Problem to solve — Among the lines of the data, copy those that hold "正确格式为".

Records below:

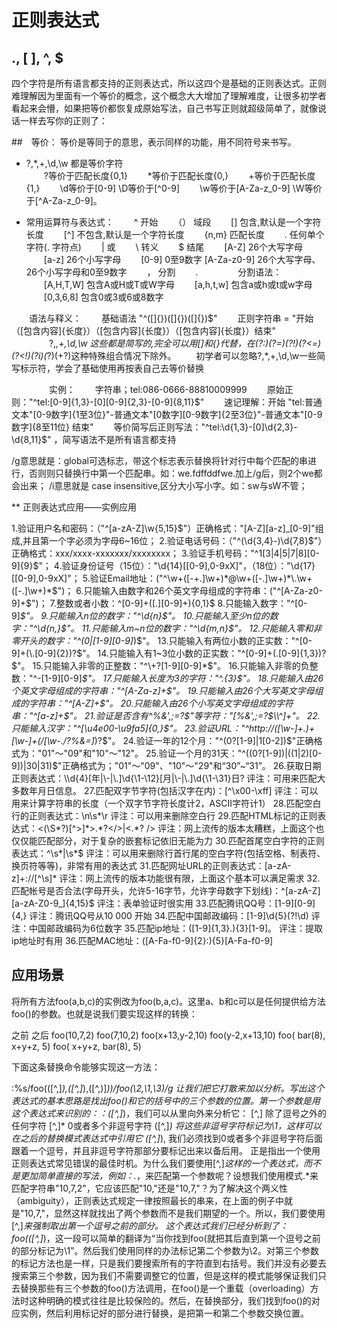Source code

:# 正则表达式

## ., [ ], ^, $

四个字符是所有语言都支持的正则表达式，所以这四个是基础的正则表达式。正则难理解因为里面有一个等价的概念，这个概念大大增加了理解难度，让很多初学者看起来会懵，如果把等价都恢复成原始写法，自己书写正则就超级简单了，就像说话一样去写你的正则了：

##　等价：
等价是等同于的意思，表示同样的功能，用不同符号来书写。

* ?,*,+,\d,\w 都是等价字符  
　　?等价于匹配长度{0,1}
　　*等价于匹配长度{0,} 
　　+等价于匹配长度{1,}
　　\d等价于[0-9]
  \D等价于[^0-9]
　　\w等价于[A-Za-z_0-9]
  \W等价于[^A-Za-z_0-9]。

* 常用运算符与表达式：
　　^ 开始
　　（） 域段
　　[] 包含,默认是一个字符长度
　　[^] 不包含,默认是一个字符长度
　　{n,m} 匹配长度 
　　. 任何单个字符(\. 字符点)
　　| 或
　　\ 转义
　　$ 结尾
　　[A-Z] 26个大写字母
　　[a-z] 26个小写字母
　　[0-9] 0至9数字
  [A-Za-z0-9] 26个大写字母、26个小写字母和0至9数字
　　， 分割
　　.
　　
　　分割语法：
　　[A,H,T,W] 包含A或H或T或W字母
　　[a,h,t,w] 包含a或h或t或w字母
　　[0,3,6,8] 包含0或3或6或8数字

　　语法与释义：
　　基础语法 "^([]{})([]{})([]{})$"
　　正则字符串 = "开始（[包含内容]{长度}）（[包含内容]{长度}）（[包含内容]{长度}）结束" 
　　
　　?,*,+,\d,\w 这些都是简写的,完全可以用[]和{}代替，在(?:)(?=)(?!)(?<=)(?<!)(?i)(*?)(+?)这种特殊组合情况下除外。
　　初学者可以忽略?,*,+,\d,\w一些简写标示符，学会了基础使用再按表自己去等价替换

　　
　　实例：
　　字符串；tel:086-0666-88810009999
　　原始正则："^tel:[0-9]{1,3}-[0][0-9]{2,3}-[0-9]{8,11}$" 
　　速记理解：开始 "tel:普通文本"[0-9数字]{1至3位}"-普通文本"[0数字][0-9数字]{2至3位}"-普通文本"[0-9数字]{8至11位} 结束"
　　等价简写后正则写法："^tel:\d{1,3}-[0]\d{2,3}-\d{8,11}$" ，简写语法不是所有语言都支持

  /g意思就是：global可选标志，带这个标志表示替换将针对行中每个匹配的串进行，否则则只替换行中第一个匹配串。如：we.fdffddfwe.加上/g后，则2个we都会出来；
  /i意思就是 case insensitive,区分大小写小字。如：sw与sW不管；

** 正则表达式应用——实例应用

1.验证用户名和密码：（"^[a-zA-Z]\w{5,15}$"）正确格式："[A-Z][a-z]_[0-9]"组成,并且第一个字必须为字母6~16位；
2.验证电话号码：（"^(\d{3,4}-)\d{7,8}$"）正确格式：xxx/xxxx-xxxxxxx/xxxxxxxx；
3.验证手机号码："^1[3|4|5|7|8][0-9]{9}$"；
4.验证身份证号（15位）："\d{14}[[0-9],0-9xX]"，（18位）："\d{17}[[0-9],0-9xX]"；
5.验证Email地址：("^\w+([-+.]\w+)*@\w+([-.]\w+)*\.\w+([-.]\w+)*$")；
6.只能输入由数字和26个英文字母组成的字符串：("^[A-Za-z0-9]+$")；
7.整数或者小数：^[0-9]+([.][0-9]+){0,1}$
8.只能输入数字："^[0-9]*$"。
9.只能输入n位的数字："^\d{n}$"。
10.只能输入至少n位的数字："^\d{n,}$"。
11.只能输入m~n位的数字："^\d{m,n}$"。
12.只能输入零和非零开头的数字："^(0|[1-9][0-9]*)$"。
13.只能输入有两位小数的正实数："^[0-9]+(\.[0-9]{2})?$"。
14.只能输入有1~3位小数的正实数："^[0-9]+(\.[0-9]{1,3})?$"。
15.只能输入非零的正整数："^\+?[1-9][0-9]*$"。
16.只能输入非零的负整数："^\-[1-9][0-9]*$"。
17.只能输入长度为3的字符："^.{3}$"。
18.只能输入由26个英文字母组成的字符串："^[A-Za-z]+$"。
19.只能输入由26个大写英文字母组成的字符串："^[A-Z]+$"。
20.只能输入由26个小写英文字母组成的字符串："^[a-z]+$"。
21.验证是否含有^%&',;=?$\"等字符："[%&',;=?$\\^]+"。
22.只能输入汉字："^[\u4e00-\u9fa5]{0,}$"。
23.验证URL："^http://([\w-]+\.)+[\w-]+(/[\w-./?%&=]*)?$"。
24.验证一年的12个月："^(0?[1-9]|1[0-2])$"正确格式为："01"～"09"和"10"～"12"。
25.验证一个月的31天："^((0?[1-9])|((1|2)[0-9])|30|31)$"正确格式为；"01"～"09"、"10"～"29"和“30”~“31”。
26.获取日期正则表达式：\\d{4}[年|\-|\.]\d{\1-\12}[月|\-|\.]\d{\1-\31}日?
评注：可用来匹配大多数年月日信息。
27.匹配双字节字符(包括汉字在内)：[^\x00-\xff]
评注：可以用来计算字符串的长度（一个双字节字符长度计2，ASCII字符计1）
28.匹配空白行的正则表达式：\n\s*\r
评注：可以用来删除空白行
29.匹配HTML标记的正则表达式：<(\S*?)[^>]*>.*?</>|<.*? />
评注：网上流传的版本太糟糕，上面这个也仅仅能匹配部分，对于复杂的嵌套标记依旧无能为力
30.匹配首尾空白字符的正则表达式：^\s*|\s*$
评注：可以用来删除行首行尾的空白字符(包括空格、制表符、换页符等等)，非常有用的表达式
31.匹配网址URL的正则表达式：[a-zA-z]+://[^\s]*
评注：网上流传的版本功能很有限，上面这个基本可以满足需求
32.匹配帐号是否合法(字母开头，允许5-16字节，允许字母数字下划线)：^[a-zA-Z][a-zA-Z0-9_]{4,15}$
评注：表单验证时很实用
33.匹配腾讯QQ号：[1-9][0-9]{4,}
评注：腾讯QQ号从10 000 开始
34.匹配中国邮政编码：[1-9]\\d{5}(?!\d)
评注：中国邮政编码为6位数字
35.匹配ip地址：([1-9]{1,3}\.){3}[1-9]。
评注：提取ip地址时有用
36.匹配MAC地址：([A-Fa-f0-9]{2}\:){5}[A-Fa-f0-9]

## 应用场景
将所有方法foo(a,b,c)的实例改为foo(b,a,c)。这里a、b和c可以是任何提供给方法foo()的参数。也就是说我们要实现这样的转换：

之前 之后
foo(10,7,2) foo(7,10,2)
foo(x+13,y-2,10) foo(y-2,x+13,10)
foo( bar(8), x+y+z, 5) foo( x+y+z, bar(8), 5)

下面这条替换命令能够实现这一方法：

:%s/foo(\([^,]*\),\([^,]*\),\([^,)]*\))/foo(\2,\1,\3)/g
让我们把它打散来加以分析。写出这个表达式的基本思路是找出foo()和它的括号中的三个参数的位置。第一个参数是用这个表达式来识别的：：\([^,]*\)，我们可以从里向外来分析它：
[^,] 除了逗号之外的任何字符
[^,]* 0或者多个非逗号字符
\([^,]*\) 将这些非逗号字符标记为\1，这样可以在之后的替换模式表达式中引用它
\([^,]*\), 我们必须找到0或者多个非逗号字符后面跟着一个逗号，并且非逗号字符那部分要标记出来以备后用。
正是指出一个使用正则表达式常见错误的最佳时机。为什么我们要使用[^,]*这样的一个表达式，而不是更加简单直接的写法，例如：.*，来匹配第一个参数呢？设想我们使用模式.*来匹配字符串"10,7,2"，它应该匹配"10,"还是"10,7,"？为了解决这个两义性（ambiguity），正则表达式规定一律按照最长的串来，在上面的例子中就是"10,7,"，显然这样就找出了两个参数而不是我们期望的一个。所以，我们要使用[^,]*来强制取出第一个逗号之前的部分。
这个表达式我们已经分析到了：foo(\([^,]*\)，这一段可以简单的翻译为“当你找到foo(就把其后直到第一个逗号之前的部分标记为\1”。然后我们使用同样的办法标记第二个参数为\2。对第三个参数的标记方法也是一样，只是我们要搜索所有的字符直到右括号。我们并没有必要去搜索第三个参数，因为我们不需要调整它的位置，但是这样的模式能够保证我们只去替换那些有三个参数的foo()方法调用，在foo()是一个重载（overloading）方法时这种明确的模式往往是比较保险的。然后，在替换部分，我们找到foo()的对应实例，然后利用标记好的部分进行替换，是把第一和第二个参数交换位置。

End of Records.

Completed exercise —
24.验证一年的12个月："^(0?[1-9]|1[0-2])$"正确格式为："01"～"09"和"10"～"12"。
25.验证一个月的31天："^((0?[1-9])|((1|2)[0-9])|30|31)$"正确格式为；"01"～"09"、"10"～"29"和“30”~“31”。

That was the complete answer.